Start at the drawing board, start with paper and pencil experiments. If those work out, refine it out on computer. Get feedback and refine more. Repeat until you're satisfied or you're shipping a product. If you're dumping and going all the way back to the drawing board you've probably messed up badly along the way.

It looks like you're also conflating two different items. One is a pure research task of trying to make something that is fun. The other is implementing those concepts. The first is an unpredictable step that in game development usually happens in pre-production. The second is already after people have played with the concepts and played with them a bit, implementing them into the game is something that is direct from notes and earlier exploration, and often with one or two iterative steps and that's it. The two are different.

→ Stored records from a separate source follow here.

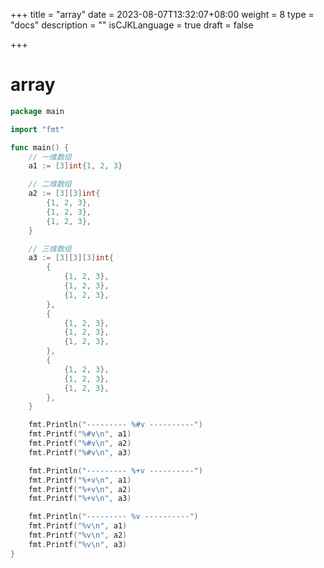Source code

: +++
title = "array"
date = 2023-08-07T13:32:07+08:00
weight = 8
type = "docs"
description = ""
isCJKLanguage = true
draft = false

+++

# array

```go
package main

import "fmt"

func main() {
	// 一维数组
	a1 := [3]int{1, 2, 3}

	// 二维数组
	a2 := [3][3]int{
		{1, 2, 3},
		{1, 2, 3},
		{1, 2, 3},
	}

	// 三维数组
	a3 := [3][3][3]int{
		{
			{1, 2, 3},
			{1, 2, 3},
			{1, 2, 3},
		},
		{
			{1, 2, 3},
			{1, 2, 3},
			{1, 2, 3},
		},
		{
			{1, 2, 3},
			{1, 2, 3},
			{1, 2, 3},
		},
	}

	fmt.Println("--------- %#v ----------")
	fmt.Printf("%#v\n", a1)
	fmt.Printf("%#v\n", a2)
	fmt.Printf("%#v\n", a3)

	fmt.Println("--------- %+v ----------")
	fmt.Printf("%+v\n", a1)
	fmt.Printf("%+v\n", a2)
	fmt.Printf("%+v\n", a3)

	fmt.Println("--------- %v ----------")
	fmt.Printf("%v\n", a1)
	fmt.Printf("%v\n", a2)
	fmt.Printf("%v\n", a3)
}

```

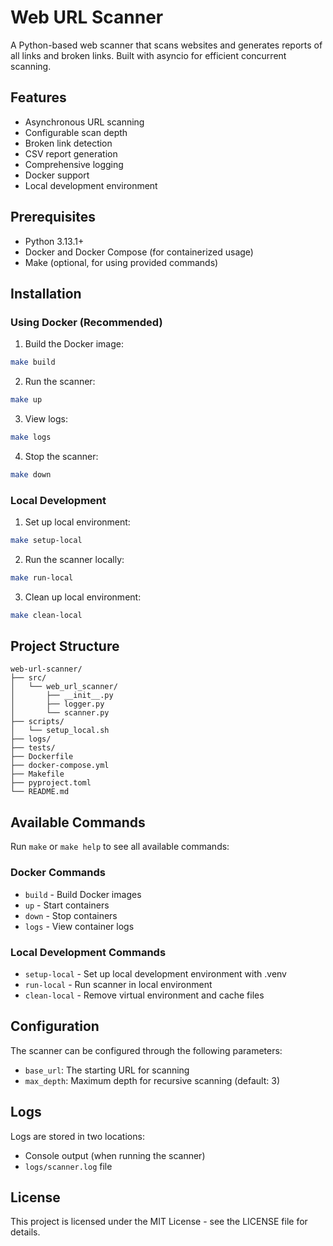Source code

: # Web URL Scanner

A Python-based web scanner that scans websites and generates reports of all links and broken links. Built with asyncio for efficient concurrent scanning.

## Features

- Asynchronous URL scanning
- Configurable scan depth
- Broken link detection
- CSV report generation
- Comprehensive logging
- Docker support
- Local development environment

## Prerequisites

- Python 3.13.1+
- Docker and Docker Compose (for containerized usage)
- Make (optional, for using provided commands)

## Installation

### Using Docker (Recommended)

1. Build the Docker image:
```bash
make build
```

2. Run the scanner:
```bash
make up
```

3. View logs:
```bash
make logs
```

4. Stop the scanner:
```bash
make down
```

### Local Development

1. Set up local environment:
```bash
make setup-local
```

2. Run the scanner locally:
```bash
make run-local
```

3. Clean up local environment:
```bash
make clean-local
```

## Project Structure

```
web-url-scanner/
├── src/
│   └── web_url_scanner/
│       ├── __init__.py
│       ├── logger.py
│       └── scanner.py
├── scripts/
│   └── setup_local.sh
├── logs/
├── tests/
├── Dockerfile
├── docker-compose.yml
├── Makefile
├── pyproject.toml
└── README.md
```

## Available Commands

Run `make` or `make help` to see all available commands:

### Docker Commands
- `build` - Build Docker images
- `up` - Start containers
- `down` - Stop containers
- `logs` - View container logs

### Local Development Commands
- `setup-local` - Set up local development environment with .venv
- `run-local` - Run scanner in local environment
- `clean-local` - Remove virtual environment and cache files

## Configuration

The scanner can be configured through the following parameters:
- `base_url`: The starting URL for scanning
- `max_depth`: Maximum depth for recursive scanning (default: 3)

## Logs

Logs are stored in two locations:
- Console output (when running the scanner)
- `logs/scanner.log` file

## License

This project is licensed under the MIT License - see the LICENSE file for details.
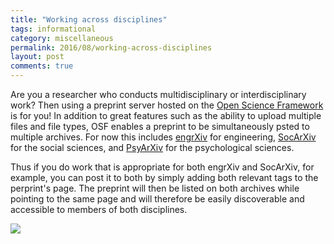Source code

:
 ```yaml
---
title: "Working across disciplines"
tags: informational
category: miscellaneous
permalink: 2016/08/working-across-disciplines
layout: post
comments: true
---
```


Are you a researcher who conducts multidisciplinary or interdisciplinary work? Then using a preprint server hosted on the [Open Science Framework](https://osf.io) is for you! In addition to great features such as the ability to upload multiple files and file types, OSF enables a preprint to be simultaneously psted to multiple archives. For now this includes [engrXiv](http://www.engrxiv.org) for engineering, [SocArXiv](http://www.socarxiv.org) for the social sciences, and [PsyArXiv](https://osf.io/view/psyarxiv/) for the psychological sciences.

Thus if you do work that is appropriate for both engrXiv and SocArXiv, for example, you can post it to both by simply adding both relevant tags to the perprint's page. The preprint will then be listed on both archives while pointing to the same page and will therefore be easily discoverable and accessible to members of both disciplines.

<img src="https://github.com/OpenEngr/engrXiv/raw/gh-pages/images/multi-tags.PNG"/>
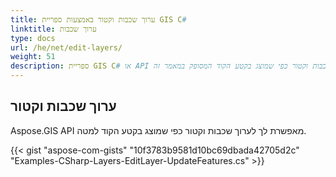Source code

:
 ```yaml
---
title: ערוך שכבות וקטור באמצעות ספריית GIS C#
linktitle: ערוך שכבות
type: docs
url: /he/net/edit-layers/
weight: 51
description: ספריית GIS C# או API מאפשרת לך לערוך שכבות וקטור כפי שמוצג בקטע הקוד המסופק במאמר זה.
---
```


## **ערוך שכבות וקטור**
Aspose.GIS API מאפשרת לך לערוך שכבות וקטור כפי שמוצג בקטע הקוד למטה.

{{< gist "aspose-com-gists" "10f3783b9581d10bc69dbada42705d2c" "Examples-CSharp-Layers-EditLayer-UpdateFeatures.cs" >}}
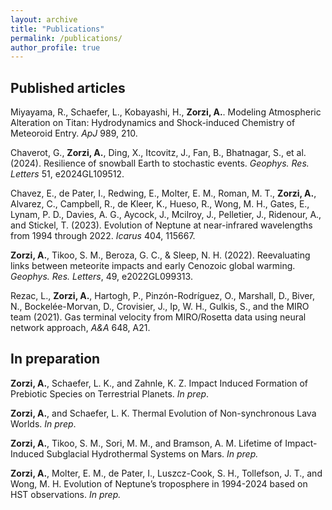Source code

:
 ```yaml
---
layout: archive
title: "Publications"
permalink: /publications/
author_profile: true
---
```


## Published articles

Miyayama, R., Schaefer, L., Kobayashi, H., **Zorzi, A.**. Modeling Atmospheric Alteration on Titan: Hydrodynamics and Shock-induced Chemistry of Meteoroid Entry. _ApJ_ 989, 210.

Chaverot, G., **Zorzi, A.**, Ding, X., Itcovitz, J., Fan, B., Bhatnagar, S., et al. (2024). Resilience of snowball Earth to stochastic events. _Geophys. Res. Letters_ 51, e2024GL109512.

Chavez, E., de Pater, I., Redwing, E., Molter, E. M., Roman, M. T., **Zorzi, A.**, Alvarez, C., Campbell, R., de Kleer, K., Hueso, R., Wong, M. H., Gates, E., Lynam, P. D., Davies, A. G., Aycock, J., Mcilroy, J., Pelletier, J., Ridenour, A., and Stickel, T. (2023). Evolution of Neptune at near-infrared wavelengths from 1994 through 2022. _Icarus_ 404, 115667.

**Zorzi, A.**, Tikoo, S. M., Beroza, G. C., & Sleep, N. H. (2022). Reevaluating links between meteorite impacts and early Cenozoic global warming. _Geophys. Res. Letters_, 49, e2022GL099313.

Rezac, L., **Zorzi, A.**, Hartogh, P., Pinzón-Rodríguez, O., Marshall, D., Biver, N., Bockelée-Morvan, D., Crovisier, J., Ip, W. H., Gulkis, S., and the MIRO team (2021). Gas terminal velocity from MIRO/Rosetta data using neural network approach, _A&A_ 648, A21.


## In preparation

**Zorzi, A.**, Schaefer, L. K., and Zahnle, K. Z. Impact Induced Formation of Prebiotic Species on Terrestrial Planets. _In prep_.

**Zorzi, A.**, and Schaefer, L. K. Thermal Evolution of Non-synchronous Lava Worlds. _In prep_.

**Zorzi, A.**, Tikoo, S. M., Sori, M. M., and Bramson, A. M. Lifetime of Impact-Induced Subglacial Hydrothermal Systems on Mars. _In prep._

**Zorzi, A.**, Molter, E. M., de Pater, I., Luszcz-Cook, S. H., Tollefson, J. T., and Wong, M. H. Evolution of Neptune’s troposphere in 1994-2024 based on HST observations. _In prep._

I think it out, code it, write test cases, and pray I didn't miss anything. Sometimes I get something to work but later think of a far easier and/or faster wat to do it and end up rewriting it.

Genesis111 said:
Just wondering if anyone can share their tips or process of how they go about validating their own custom algorithms before writing a single line of code.

I almost never do this, beside some vague and coarse initial idea combined with intuition about how it should work.

I could eventually do some figures / equations / flow graphs on paper, but that's some work.
I prefer to write code right away instead, even if i know i'll rewrite / replace it later most probably. That's also some work, but i already have some code which i'll keep.

I'm also a very visual coder, which means i add a lot of temporary debug visualization and GUI, so i can test and verify or detect special cases. This makes the code a mess, but it makes things much easier.
Once it works robustly, i remove the debug code and eventually refactor.